Il Vangelo del 16 Ottobre scorso poneva un quesito rivolto a Cristo da parte dei farisei, un quesito drammaticamente attuale anche per le nostre coscienze: “E’ lecito o no pagare il tributo a Cesare?”, alias “è giusto pagare le tasse?”. Ad essi Cristo risponde con il famoso aforisma: “Date a Cesare quello che è di Cesare e a Dio quello che è di Dio”.

I fatti di Sabato scorso a Roma, 15 Ottobre, primi vespri della Domenica, si sono intrecciati per puro ‘caso’ con le parole di Cristo. Quello che è avvenuto a Roma è inimmaginabile in uno stato di diritto, di cultura e di fede cristiana come l’Italia.

Queste due pagine, quella liturgica e quella drammatica delle strade romane, così distanti ma così vicine allo stesso tempo, mi hanno spinto a scrivere queste righe. Una sorta di quinto evangelo, quello della storia, che si è consumato in piazza San Giovanni in Laterano, che dobbiamo saper leggere, commentare, interpretare proprio alla luce della sapiente riposta di Cristo ai farisei.

Innanzitutto Gesù c’insegna a non rispondere mai direttamente alle domande specie se tendenziose. Lascia che sia l’interlocutore stesso a darsi una risposta. Al quesito: “è lecito pagare il tributo?” invita i farisei a guardare alla moneta e all’iscrizione impressa su di essa.
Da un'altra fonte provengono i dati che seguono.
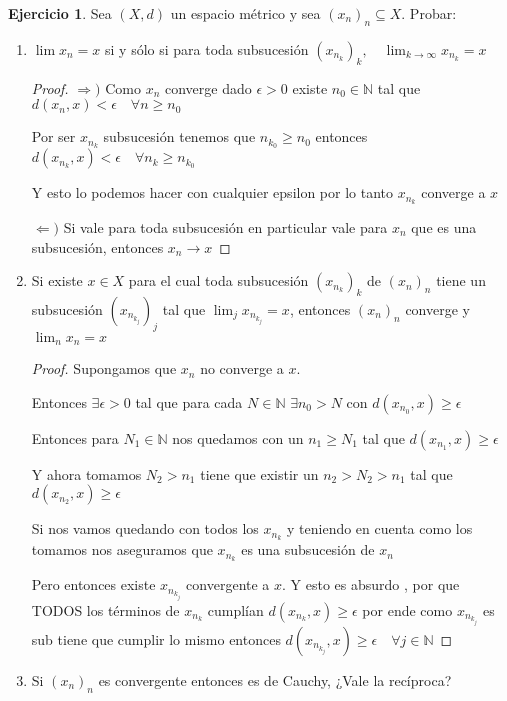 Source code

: \documentclass[11pt]{report}
\newcommand{\N}{\mathbb{N}}
\newcommand{\Ra}{\Rightarrow}
\newcommand{\ra}{\rightarrow}
\theoremstyle{definition}
\newtheorem{ej}{Ejercicio}
\begin{document}
\begin{ej}
	Sea $(X,d)$ un espacio métrico y sea $(x_n)_n \subseteq X$. Probar:
	\begin{enumerate}
		\item $\lim x_n = x$ si y sólo si para toda subsucesión $(x_{n_k})_k, \quad \lim_{k \ra \infty} x_{n_k} = x$
			\begin{proof}
				$\Ra )$	Como $x_n$ converge dado $\epsilon >0$ existe $n_0 \in \N$ tal que $d(x_n,x) < \epsilon \quad \forall n \geq n_0$

				Por ser $x_{n_k}$ subsucesión tenemos que $n_{k_0} \geq n_0 $ entonces $d(x_{n_k},x) < \epsilon \quad \forall n_k \geq n_{k_0}$

				Y esto lo podemos hacer con cualquier epsilon por lo tanto $x_{n_k}$ converge a $x$

				$\Leftarrow )$ Si vale para toda subsucesión en particular vale para $x_n$ que es una subsucesión, entonces $x_n \ra x$
			\end{proof}

		\item Si existe $x \in X$ para el cual toda subsucesión $(x_{n_k})_k$ de $(x_n)_n$ tiene un subsucesión $(x_{n_{k_j}})_j$ tal que $\lim_{j} x_{n_{k_j}} = x$, entonces $(x_n)_n$ converge y $\lim_n x_n = x$
			
		\begin{proof}
			Supongamos que $x_n$ no converge a $x$.

			Entonces $\exists \epsilon >0$ tal que para cada $N \in \N$ $\exists n_0 > N$ con $d(x_{n_0},x) \geq \epsilon$

			Entonces para $N_1 \in \N$ nos quedamos con un $n_1 \geq N_1$ tal que $d(x_{n_1},x) \geq \epsilon$

			Y ahora tomamos $N_2 > n_1$ tiene que existir un $n_2 > N_2 > n_1$ tal que $d(x_{n_2},x) \geq \epsilon$

			Si nos vamos quedando con todos los $x_{n_k}$ y teniendo en cuenta como los tomamos nos aseguramos que $x_{n_k}$ es una subsucesión de $x_n$

			Pero entonces existe $x_{n_{k_j}}$ convergente a $x$. Y esto es absurdo , por que TODOS los términos de $x_{n_k}$ cumplían $d(x_{n_k},x) \geq \epsilon$ por ende como $x_{n_{k_j}}$ es sub tiene que cumplir lo mismo entonces $d(x_{n_{k_j}},x) \geq \epsilon \quad \forall j \in \N$
		\end{proof}

		\item Si $(x_n)_n$ es convergente entonces es de Cauchy, ¿Vale la recíproca?


\end{enumerate}
\end{ej}
\end{document}
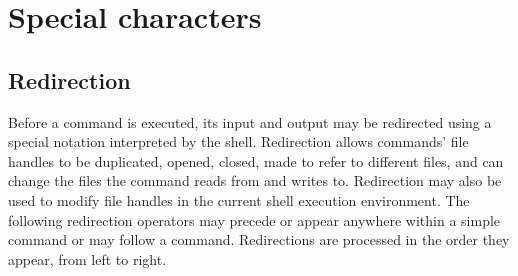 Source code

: \documentclass{article}
\begin{document}
\section{Special characters}

\subsection{Redirection}
\raggedright Before a command is executed, its input and output may be redirected using a special notation interpreted by the shell. Redirection allows commands’ file handles to be duplicated, opened, closed, made to refer to different files, and can change the files the command reads from and writes to. Redirection may also be used to modify file handles in the current shell execution environment. The following redirection operators may precede or appear anywhere within a simple command or may follow a command. Redirections are processed in the order they appear, from left to right.\\
\end{document}
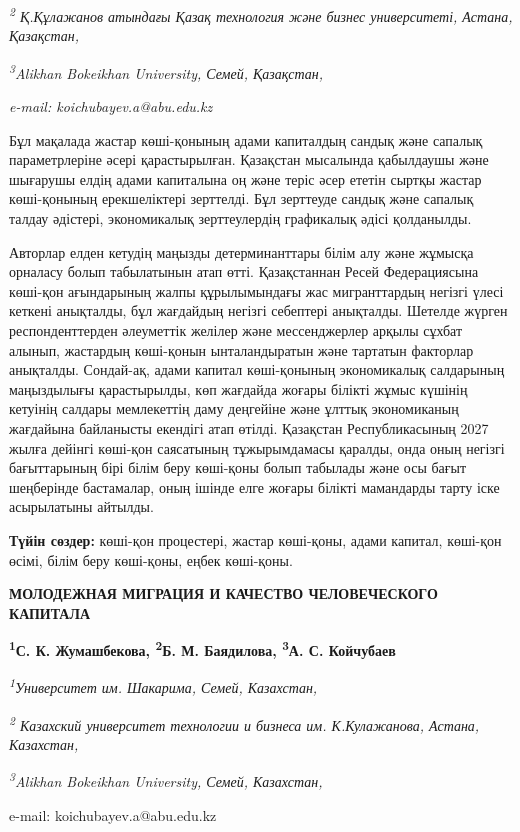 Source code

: \emph{\textsuperscript{2} Қ.Құлажанов атындағы Қазақ технология және
бизнес университеті, Астана, Қазақстан,}

\emph{\textsuperscript{3}Alikhan Bokeikhan University, Семей,
Қазақстан,}

\emph{e-mail: koichubayev.a@abu.edu.kz}

Бұл мақалада жастар көші-қонының адами капиталдың сандық және сапалық
параметрлеріне әсері қарастырылған. Қазақстан мысалында қабылдаушы және
шығарушы елдің адами капиталына оң және теріс әсер ететін сыртқы жастар
көші-қонының ерекшеліктері зерттелді. Бұл зерттеуде сандық және сапалық
талдау әдістері, экономикалық зерттеулердің графикалық әдісі қолданылды.

Авторлар елден кетудің маңызды детерминанттары білім алу және жұмысқа
орналасу болып табылатынын атап өтті. Қазақстаннан Ресей Федерациясына
көші-қон ағындарының жалпы құрылымындағы жас мигранттардың негізгі үлесі
кеткені анықталды, бұл жағдайдың негізгі себептері анықталды. Шетелде
жүрген респонденттерден әлеуметтік желілер және мессенджерлер арқылы
сұхбат алынып, жастардың көші-қонын ынталандыратын және тартатын
факторлар анықталды. Сондай-ақ, адами капитал көші-қонының экономикалық
салдарының маңыздылығы қарастырылды, көп жағдайда жоғары білікті жұмыс
күшінің кетуінің салдары мемлекеттің даму деңгейіне және ұлттық
экономиканың жағдайына байланысты екендігі атап өтілді. Қазақстан
Республикасының 2027 жылға дейінгі көші-қон саясатының тұжырымдамасы
қаралды, онда оның негізгі бағыттарының бірі білім беру көші-қоны болып
табылады және осы бағыт шеңберінде бастамалар, оның ішінде елге жоғары
білікті мамандарды тарту іске асырылатыны айтылды.

{\bfseries Түйін сөздер:} көші-қон процестері, жастар көші-қоны, адами
капитал, көші-қон өсімі, білім беру көші-қоны, еңбек көші-қоны.

{\bfseries МОЛОДЕЖНАЯ МИГРАЦИЯ И КАЧЕСТВО ЧЕЛОВЕЧЕСКОГО КАПИТАЛА}

{\bfseries \textsuperscript{1}С. К. Жумашбекова, \textsuperscript{2}Б. М.
Баядилова, \textsuperscript{3}А. С. Койчубаев\textsuperscript{\envelope }}

\emph{\textsuperscript{1}Университет им. Шакарима, Семей, Казахстан,}

\emph{\textsuperscript{2} Казахский университет технологии и бизнеса им.
К.Кулажанова, Астана, Казахстан,}

\emph{\textsuperscript{3}Alikhan Bokeikhan University, Семей,
Казахстан,}

e-mail: koichubayev.a@abu.edu.kz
Ed essi vi trovano la risposta: “Cesare”.

Ora noi tutti sappiamo chi fosse Cesare, potente imperatore romano, e lo sapeva altresì anche lo stesso Cristo. Sapeva bene che un suo governatore fidato, un certo Ponzio Pilato, sarebbe stato il suo carnefice. Cristo avrebbe potuto glissare alla domanda tendenziosa in modo aulico facendo riferimento alla legge antica: “Cosa vi trovi scritto: Non avrai al Dio al di fuori di me, non ti fare idolo alcuno”. I farisei, sapienti esperti delle Scritture, nulla avrebbero potuto obiettare a tale sapienza. Ma Cristo ha voluto prendere posizione, non si è tirato indietro. Ha scelto la trincea, il campo duro e delicato della politica dei suoi tempi, nelle vene della sua storia. Ha scelto il confronto, e ha risposto profeticamente: “Date a Cesare quello che è di Cesare”.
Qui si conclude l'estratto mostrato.